Brandi, a sinistra che tempo che fa: "Le sconfitte a Piombino e Cortona segnalano la fine di un’epoca"

. Inserito in Speciale Elezioni 2019

Ospitiamo le riflessioni di Paolo Brandi. L'ex sindaco di Castiglion Fiorentino offre un'ampia analisi critica sullo stato di salute del centro sinistra toscano e aretino: "Si perde tempo a discutere di segreterie, più o meno unitarie, mentre intorno fioccano botte da orbi"

"Io sono quello che, secondo alcuni, non avrebbe diritto di parola e invece, essendo una sorta di “paria”, posso sostenere quello che penso senza remore. Ho aspettato un po’ a dire la mia sui risultati delle elezioni per vedere quello che sarebbe successo dalla mia parte. Non è successo quasi niente.

In compenso raccontiamo la favola bella che arrivare secondi è un gran risultato, dimenticandoci  che, nella competizione politica, arrivare secondi  se mancano alleanze e idee è come arrivare ultimi. Eppure siamo contenti perchè il Centrosinistra nei ballottaggi ha preso 112 sindaci mentre 85 sono andati alla destra, uno al Movimento 5 Stelle e 23 alle liste civiche. Se però si guardano i risultati nel loro complesso, si scopre che in realtà la destra guadagna 40 Comuni rispetto al 2014 e il centrosinistra ne perde 41.

Ma perché questa silente mistificazione?

Il silenzio, quando si combina con la paura dell’ignoto, produce sempre effetti nefasti.

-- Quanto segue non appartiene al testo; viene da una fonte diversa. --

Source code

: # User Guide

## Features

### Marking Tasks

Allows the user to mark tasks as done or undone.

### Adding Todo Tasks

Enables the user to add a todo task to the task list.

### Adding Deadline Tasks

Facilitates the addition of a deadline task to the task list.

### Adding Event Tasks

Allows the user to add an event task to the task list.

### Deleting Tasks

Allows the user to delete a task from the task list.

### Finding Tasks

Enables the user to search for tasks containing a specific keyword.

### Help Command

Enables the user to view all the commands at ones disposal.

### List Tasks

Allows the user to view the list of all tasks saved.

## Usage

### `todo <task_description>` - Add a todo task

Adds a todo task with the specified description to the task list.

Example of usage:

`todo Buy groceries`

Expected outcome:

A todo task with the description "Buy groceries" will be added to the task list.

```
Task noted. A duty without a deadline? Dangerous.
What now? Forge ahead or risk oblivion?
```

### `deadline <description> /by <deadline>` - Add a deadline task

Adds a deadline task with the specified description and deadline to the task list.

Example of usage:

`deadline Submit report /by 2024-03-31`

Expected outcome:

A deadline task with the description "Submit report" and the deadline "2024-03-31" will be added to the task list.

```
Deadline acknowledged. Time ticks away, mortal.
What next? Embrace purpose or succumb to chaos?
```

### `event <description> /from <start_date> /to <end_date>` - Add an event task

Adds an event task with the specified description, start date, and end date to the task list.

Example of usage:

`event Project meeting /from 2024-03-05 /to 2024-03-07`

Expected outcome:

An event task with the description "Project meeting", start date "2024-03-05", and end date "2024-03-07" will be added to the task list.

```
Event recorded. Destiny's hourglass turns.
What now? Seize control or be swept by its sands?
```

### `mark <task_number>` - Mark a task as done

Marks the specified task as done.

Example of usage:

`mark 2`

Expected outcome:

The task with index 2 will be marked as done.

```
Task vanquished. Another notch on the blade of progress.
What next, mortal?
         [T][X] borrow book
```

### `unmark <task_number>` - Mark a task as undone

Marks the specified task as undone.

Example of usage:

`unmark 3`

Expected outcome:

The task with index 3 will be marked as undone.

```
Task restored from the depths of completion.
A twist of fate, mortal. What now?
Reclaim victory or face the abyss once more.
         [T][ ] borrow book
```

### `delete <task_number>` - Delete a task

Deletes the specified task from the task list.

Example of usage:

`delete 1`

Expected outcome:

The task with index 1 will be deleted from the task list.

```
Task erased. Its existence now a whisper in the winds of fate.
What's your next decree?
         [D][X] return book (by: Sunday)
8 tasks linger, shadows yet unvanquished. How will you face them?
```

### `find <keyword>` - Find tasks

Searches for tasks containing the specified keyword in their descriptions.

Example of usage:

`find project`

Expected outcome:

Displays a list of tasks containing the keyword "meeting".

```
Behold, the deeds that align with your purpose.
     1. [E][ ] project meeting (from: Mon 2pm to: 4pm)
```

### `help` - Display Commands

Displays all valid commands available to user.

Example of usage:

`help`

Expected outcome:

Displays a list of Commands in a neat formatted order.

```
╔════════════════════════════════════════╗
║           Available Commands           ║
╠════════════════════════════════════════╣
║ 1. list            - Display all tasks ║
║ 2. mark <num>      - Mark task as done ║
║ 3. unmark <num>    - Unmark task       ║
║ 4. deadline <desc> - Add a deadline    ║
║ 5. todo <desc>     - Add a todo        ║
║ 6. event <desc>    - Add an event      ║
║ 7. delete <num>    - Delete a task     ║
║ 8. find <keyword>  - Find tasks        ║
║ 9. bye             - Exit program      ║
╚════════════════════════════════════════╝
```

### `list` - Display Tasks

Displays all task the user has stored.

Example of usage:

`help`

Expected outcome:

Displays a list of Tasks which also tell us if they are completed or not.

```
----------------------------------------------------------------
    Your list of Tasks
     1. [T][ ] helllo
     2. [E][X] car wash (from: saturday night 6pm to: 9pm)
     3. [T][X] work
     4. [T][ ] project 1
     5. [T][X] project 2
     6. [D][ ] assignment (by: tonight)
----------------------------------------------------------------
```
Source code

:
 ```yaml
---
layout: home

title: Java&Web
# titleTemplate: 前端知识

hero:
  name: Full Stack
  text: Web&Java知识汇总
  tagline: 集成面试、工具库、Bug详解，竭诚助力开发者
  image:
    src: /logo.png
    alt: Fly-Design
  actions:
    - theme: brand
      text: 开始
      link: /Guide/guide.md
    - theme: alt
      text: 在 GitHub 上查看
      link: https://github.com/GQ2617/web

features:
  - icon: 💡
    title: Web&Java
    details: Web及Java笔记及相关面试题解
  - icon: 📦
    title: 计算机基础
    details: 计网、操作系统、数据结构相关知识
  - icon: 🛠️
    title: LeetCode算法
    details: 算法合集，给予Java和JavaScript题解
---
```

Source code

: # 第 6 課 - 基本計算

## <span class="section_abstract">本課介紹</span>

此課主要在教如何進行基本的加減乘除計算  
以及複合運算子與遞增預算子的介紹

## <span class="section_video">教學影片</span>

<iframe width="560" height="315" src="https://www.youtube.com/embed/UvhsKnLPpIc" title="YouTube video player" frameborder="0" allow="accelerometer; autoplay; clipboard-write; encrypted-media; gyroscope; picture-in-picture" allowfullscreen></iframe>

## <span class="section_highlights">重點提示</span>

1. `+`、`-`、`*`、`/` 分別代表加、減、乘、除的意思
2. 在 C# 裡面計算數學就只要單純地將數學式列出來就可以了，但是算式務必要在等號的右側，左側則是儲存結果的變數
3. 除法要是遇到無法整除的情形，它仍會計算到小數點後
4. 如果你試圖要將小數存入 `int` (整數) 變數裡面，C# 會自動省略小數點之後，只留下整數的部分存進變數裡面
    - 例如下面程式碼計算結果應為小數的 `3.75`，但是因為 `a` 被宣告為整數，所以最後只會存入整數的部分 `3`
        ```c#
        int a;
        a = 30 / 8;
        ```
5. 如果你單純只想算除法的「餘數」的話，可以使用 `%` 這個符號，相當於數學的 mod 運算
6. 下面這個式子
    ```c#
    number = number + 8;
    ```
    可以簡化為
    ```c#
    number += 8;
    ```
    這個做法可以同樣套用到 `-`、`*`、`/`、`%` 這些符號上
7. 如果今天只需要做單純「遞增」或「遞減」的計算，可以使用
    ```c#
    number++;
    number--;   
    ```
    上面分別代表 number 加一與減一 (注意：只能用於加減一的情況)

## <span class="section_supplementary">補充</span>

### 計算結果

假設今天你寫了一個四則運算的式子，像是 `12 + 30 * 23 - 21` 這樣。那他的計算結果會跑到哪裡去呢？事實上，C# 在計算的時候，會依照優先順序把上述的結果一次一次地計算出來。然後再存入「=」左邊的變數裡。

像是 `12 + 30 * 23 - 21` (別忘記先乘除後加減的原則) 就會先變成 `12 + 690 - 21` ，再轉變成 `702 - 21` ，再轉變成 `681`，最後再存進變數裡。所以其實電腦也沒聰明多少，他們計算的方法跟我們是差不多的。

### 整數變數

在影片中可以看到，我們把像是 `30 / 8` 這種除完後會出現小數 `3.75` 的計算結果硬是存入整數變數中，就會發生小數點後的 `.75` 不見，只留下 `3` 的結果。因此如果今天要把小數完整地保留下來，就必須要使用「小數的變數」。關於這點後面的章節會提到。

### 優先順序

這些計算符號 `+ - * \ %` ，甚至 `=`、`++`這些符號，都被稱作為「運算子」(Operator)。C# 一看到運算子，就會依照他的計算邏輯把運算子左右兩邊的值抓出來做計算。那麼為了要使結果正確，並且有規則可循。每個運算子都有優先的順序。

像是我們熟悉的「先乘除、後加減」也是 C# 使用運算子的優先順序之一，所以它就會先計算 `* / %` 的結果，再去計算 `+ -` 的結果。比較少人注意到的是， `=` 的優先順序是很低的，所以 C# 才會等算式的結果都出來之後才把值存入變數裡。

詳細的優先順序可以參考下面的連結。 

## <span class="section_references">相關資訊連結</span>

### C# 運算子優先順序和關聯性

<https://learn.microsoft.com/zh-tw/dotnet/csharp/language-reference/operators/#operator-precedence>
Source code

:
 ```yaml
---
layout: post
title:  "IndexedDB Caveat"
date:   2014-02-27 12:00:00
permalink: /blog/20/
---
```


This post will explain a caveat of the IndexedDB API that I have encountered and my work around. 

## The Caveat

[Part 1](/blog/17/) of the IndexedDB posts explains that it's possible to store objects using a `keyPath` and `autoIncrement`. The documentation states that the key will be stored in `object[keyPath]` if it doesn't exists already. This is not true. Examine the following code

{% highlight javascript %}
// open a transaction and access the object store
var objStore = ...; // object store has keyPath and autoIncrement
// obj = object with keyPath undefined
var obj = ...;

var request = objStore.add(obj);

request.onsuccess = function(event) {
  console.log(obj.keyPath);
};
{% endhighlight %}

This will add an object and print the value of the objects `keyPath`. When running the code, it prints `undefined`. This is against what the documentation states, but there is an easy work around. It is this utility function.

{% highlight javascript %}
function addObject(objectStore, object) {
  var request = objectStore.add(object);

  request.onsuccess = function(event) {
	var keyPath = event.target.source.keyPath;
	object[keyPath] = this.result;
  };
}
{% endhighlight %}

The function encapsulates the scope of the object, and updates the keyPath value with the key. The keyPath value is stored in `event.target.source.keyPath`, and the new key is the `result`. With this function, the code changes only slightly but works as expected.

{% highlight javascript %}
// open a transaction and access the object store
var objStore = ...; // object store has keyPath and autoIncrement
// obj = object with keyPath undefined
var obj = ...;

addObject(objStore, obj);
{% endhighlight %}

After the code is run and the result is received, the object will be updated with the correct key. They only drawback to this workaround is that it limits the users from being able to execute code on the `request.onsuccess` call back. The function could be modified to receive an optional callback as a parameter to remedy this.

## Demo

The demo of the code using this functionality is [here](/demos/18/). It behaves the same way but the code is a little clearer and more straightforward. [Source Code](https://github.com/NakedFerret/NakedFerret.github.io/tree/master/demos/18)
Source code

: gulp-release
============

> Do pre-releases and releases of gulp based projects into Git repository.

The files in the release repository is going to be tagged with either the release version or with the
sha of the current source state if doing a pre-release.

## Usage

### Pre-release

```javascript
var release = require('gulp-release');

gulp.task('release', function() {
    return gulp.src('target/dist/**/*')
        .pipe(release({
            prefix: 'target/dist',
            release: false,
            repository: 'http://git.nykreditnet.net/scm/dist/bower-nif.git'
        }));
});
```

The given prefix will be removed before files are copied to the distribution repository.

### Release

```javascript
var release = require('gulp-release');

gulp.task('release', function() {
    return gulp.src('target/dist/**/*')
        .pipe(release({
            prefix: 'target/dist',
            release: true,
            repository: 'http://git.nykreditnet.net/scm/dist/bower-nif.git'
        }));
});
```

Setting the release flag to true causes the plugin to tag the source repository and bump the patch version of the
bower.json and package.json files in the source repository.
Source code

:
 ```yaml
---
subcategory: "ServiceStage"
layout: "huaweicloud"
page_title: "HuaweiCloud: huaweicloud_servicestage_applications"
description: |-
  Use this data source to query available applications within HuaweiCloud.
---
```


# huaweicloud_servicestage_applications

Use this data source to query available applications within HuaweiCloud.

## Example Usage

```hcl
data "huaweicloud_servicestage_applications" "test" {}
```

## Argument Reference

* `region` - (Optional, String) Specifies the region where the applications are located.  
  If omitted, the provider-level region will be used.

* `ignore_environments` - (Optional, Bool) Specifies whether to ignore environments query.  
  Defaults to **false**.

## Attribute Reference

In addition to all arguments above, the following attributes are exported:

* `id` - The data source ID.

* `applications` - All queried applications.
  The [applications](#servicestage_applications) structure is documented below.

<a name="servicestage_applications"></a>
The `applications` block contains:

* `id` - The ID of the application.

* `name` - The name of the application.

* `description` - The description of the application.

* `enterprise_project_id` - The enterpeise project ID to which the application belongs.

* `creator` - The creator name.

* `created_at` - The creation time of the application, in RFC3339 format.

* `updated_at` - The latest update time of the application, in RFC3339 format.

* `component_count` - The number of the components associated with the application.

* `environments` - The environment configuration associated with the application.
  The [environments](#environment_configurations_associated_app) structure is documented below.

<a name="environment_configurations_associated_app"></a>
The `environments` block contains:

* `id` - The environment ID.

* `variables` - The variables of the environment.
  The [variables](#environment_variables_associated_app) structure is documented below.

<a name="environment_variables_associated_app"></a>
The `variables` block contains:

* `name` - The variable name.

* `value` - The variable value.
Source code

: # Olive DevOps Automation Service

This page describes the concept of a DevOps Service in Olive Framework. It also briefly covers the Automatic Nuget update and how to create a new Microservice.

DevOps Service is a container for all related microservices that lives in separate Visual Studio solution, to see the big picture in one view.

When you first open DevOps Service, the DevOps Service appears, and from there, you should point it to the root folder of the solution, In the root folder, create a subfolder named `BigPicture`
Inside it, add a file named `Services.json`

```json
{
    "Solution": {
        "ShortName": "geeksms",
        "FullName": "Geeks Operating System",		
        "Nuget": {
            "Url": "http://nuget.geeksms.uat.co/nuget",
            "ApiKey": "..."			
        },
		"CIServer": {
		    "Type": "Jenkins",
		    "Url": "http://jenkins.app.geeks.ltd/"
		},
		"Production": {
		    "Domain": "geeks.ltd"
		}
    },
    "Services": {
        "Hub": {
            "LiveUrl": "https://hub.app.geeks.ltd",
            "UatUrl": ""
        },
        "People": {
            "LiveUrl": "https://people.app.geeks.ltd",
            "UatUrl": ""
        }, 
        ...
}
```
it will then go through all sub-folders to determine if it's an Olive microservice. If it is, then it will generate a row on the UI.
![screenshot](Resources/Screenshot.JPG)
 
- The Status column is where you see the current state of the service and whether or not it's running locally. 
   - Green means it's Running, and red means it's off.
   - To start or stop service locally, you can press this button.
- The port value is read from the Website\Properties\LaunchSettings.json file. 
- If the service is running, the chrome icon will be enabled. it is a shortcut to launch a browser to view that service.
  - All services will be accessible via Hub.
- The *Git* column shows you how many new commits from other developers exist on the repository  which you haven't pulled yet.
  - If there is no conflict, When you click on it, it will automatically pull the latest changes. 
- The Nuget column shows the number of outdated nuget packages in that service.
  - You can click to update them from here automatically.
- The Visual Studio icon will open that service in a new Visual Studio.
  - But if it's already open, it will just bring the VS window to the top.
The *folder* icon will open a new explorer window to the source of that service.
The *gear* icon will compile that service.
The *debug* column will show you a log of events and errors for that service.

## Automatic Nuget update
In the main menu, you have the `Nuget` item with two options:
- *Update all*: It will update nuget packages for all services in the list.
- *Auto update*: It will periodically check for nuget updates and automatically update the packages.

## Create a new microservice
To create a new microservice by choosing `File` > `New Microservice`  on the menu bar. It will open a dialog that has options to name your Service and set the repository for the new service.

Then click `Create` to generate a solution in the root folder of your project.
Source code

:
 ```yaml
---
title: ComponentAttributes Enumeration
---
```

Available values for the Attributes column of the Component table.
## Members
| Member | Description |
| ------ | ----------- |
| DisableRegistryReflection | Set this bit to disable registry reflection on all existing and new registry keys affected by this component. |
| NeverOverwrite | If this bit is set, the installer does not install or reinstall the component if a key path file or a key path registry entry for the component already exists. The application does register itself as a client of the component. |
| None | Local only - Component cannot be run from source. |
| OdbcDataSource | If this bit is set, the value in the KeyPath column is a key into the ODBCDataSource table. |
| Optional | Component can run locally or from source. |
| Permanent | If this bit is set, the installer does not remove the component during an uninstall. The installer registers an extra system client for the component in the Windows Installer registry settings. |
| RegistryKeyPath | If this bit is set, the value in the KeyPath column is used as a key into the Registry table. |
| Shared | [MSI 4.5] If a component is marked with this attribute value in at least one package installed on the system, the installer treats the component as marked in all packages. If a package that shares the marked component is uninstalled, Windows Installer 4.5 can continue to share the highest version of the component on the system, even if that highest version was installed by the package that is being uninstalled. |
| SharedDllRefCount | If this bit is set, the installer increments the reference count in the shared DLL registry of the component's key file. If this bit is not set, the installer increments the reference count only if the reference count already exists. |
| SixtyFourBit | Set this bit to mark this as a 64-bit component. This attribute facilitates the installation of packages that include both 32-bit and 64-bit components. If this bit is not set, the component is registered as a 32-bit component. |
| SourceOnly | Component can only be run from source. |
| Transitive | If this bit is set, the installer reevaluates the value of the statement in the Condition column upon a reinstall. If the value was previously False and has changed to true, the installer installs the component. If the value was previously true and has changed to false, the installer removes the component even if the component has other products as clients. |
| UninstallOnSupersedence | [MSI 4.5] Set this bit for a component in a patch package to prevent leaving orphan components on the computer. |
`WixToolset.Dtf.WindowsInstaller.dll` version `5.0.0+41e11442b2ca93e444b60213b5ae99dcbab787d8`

L’ultima direzione nazionale è un esempio del “timor panico” che sembra aver catturato il PD. In nome di un’unità fittizia si evita di “voltare pagina”, si rinuncia a “cambiare passo”, non facendo tesoro delle parole di Eusebio di Cesarea: “nello stesso corpo non possano convivere più anime”.

Eh si, è proprio vero, la paura fa novanta.  La paura di perdere rendite di posizione, di rompere equilibri che ormai non reggono alla prova dei fatti perché “i barbari sono alle porte”.  

Basta vedere quello che succede in Toscana, dove si perde tempo a discutere di segreterie, più o meno unitarie, mentre intorno fioccano botte da orbi.

Le sconfitte a Piombino e Cortona, di là dagli aspetti locali, segnalano anche simbolicamente la fine di un’epoca. Da una parte c’era la tradizione operaia dall’altra la memoria delle leghe contadine. Stop, finito.

Non è nascondendo la polvere sotto il tappeto che si risolvono i problemi.  Almeno nella nostra provincia, dopo Cortona e tanti altri comuni persi, mi sarei aspettato un sussulto e invece si ragiona di assetti interni mentre la destra dalle mille maschere macina consensi.

Masse di elettori che votavano a sinistra oggi votano la Lega, con un salto politico scioccante per dimensioni e qualità. Che cosa è successo? In cosa abbiamo fallito? Perché non siamo credibili? Forse perchè abbiamo perso il coraggio, perché non abbiamo più la voglia di tirarci su le maniche e preferiamo un convegno di professoroni (che guadagnano decine di migliaia di euro al mese)  al parlare con la gente comune delle file di attesa, dello stipendio che non basta, della incertezza del futuro.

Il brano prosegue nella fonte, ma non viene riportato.